I think most people want what that can't have too easily. You have been there at her beck and call. You need to GAL and be a lot less available. Don't tell her everything that you do. If she asks questions like you said she did when you first tried the LRT, don't lie but just don't tell everything in detail. If you dress up and go walking around the mall or drive around town, just tell her that. But she will wonder if there's more to it. She needs to get curious and interested in your life. If she thinks that you could possibly have a life without her.....she will perk up and start paying attention!

Let her be the one to make the phone calls, emails, etc. Unless of course it's about the D. She should not feel as though she has the right to come and go as she pleases. You may have other plans......right? When she calls on the phone, be upbeat and nice, listen, but be sure to tell her you need to go first.....that's what the book says (lol). In other words, you are playing hard to get. That's old fashion, but sweetie, it works!

You asked if I was suggesting that you let her do her own thing for a while.

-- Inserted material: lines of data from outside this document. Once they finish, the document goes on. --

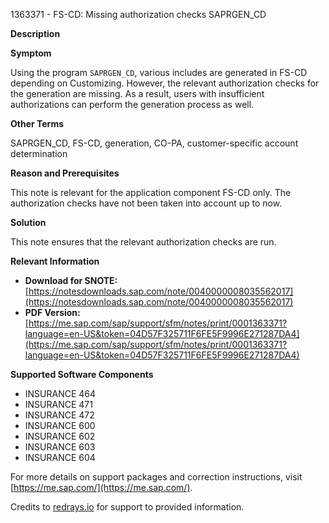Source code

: 1363371 - FS-CD: Missing authorization checks SAPRGEN_CD

**Description**

**Symptom**

Using the program `SAPRGEN_CD`, various includes are generated in FS-CD depending on Customizing. However, the relevant authorization checks for the generation are missing. As a result, users with insufficient authorizations can perform the generation process as well.

**Other Terms**

SAPRGEN_CD, FS-CD, generation, CO-PA, customer-specific account determination

**Reason and Prerequisites**

This note is relevant for the application component FS-CD only.
The authorization checks have not been taken into account up to now.

**Solution**

This note ensures that the relevant authorization checks are run.

**Relevant Information**

- **Download for SNOTE:** [https://notesdownloads.sap.com/note/0040000008035562017](https://notesdownloads.sap.com/note/0040000008035562017)
- **PDF Version:** [https://me.sap.com/sap/support/sfm/notes/print/0001363371?language=en-US&token=04D57F325711F6FE5F9996E271287DA4](https://me.sap.com/sap/support/sfm/notes/print/0001363371?language=en-US&token=04D57F325711F6FE5F9996E271287DA4)

**Supported Software Components**

- INSURANCE 464
- INSURANCE 471
- INSURANCE 472
- INSURANCE 600
- INSURANCE 602
- INSURANCE 603
- INSURANCE 604

For more details on support packages and correction instructions, visit [https://me.sap.com/](https://me.sap.com/).

Credits to [redrays.io](https://redrays.io) for support to provided information.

Well, there isn't a lot you can do about what she does anyway....but I prefer to call it backing off or detaching. I really think by going out to dinner with her or buying groceries or whatever, she is not going to miss what she had. You really have not given her a chance to miss you and the home life she had with you. At least, that is my take on it, unless I missed something (and I could have). But that is what I think detaching is all about. They need to see what it is like to be without you. You weren't there when she needed you? Good! She needed to see what that was like.....not having you around when she needed you. Don't run to her and rescue her so quickly. That was your job before she removed herself from your home. Not now. I know, I know, you could think of a hundred reasons as to why you should, but that's not the point.

I really feel sorry for her b/c she is so miserable and doesn't know what she wants. If it isn't a physical/hormone thing, then I wish she would get into therapy b/c she needs guidance from a professional......and one that is a pro marriage.

In the meantime, please read the DR book again. You may want to do the LRT the real way this time....lol.

Sandi



It is not about what you feel should work in your M. It is about doing the work that gets the right results. Do what works!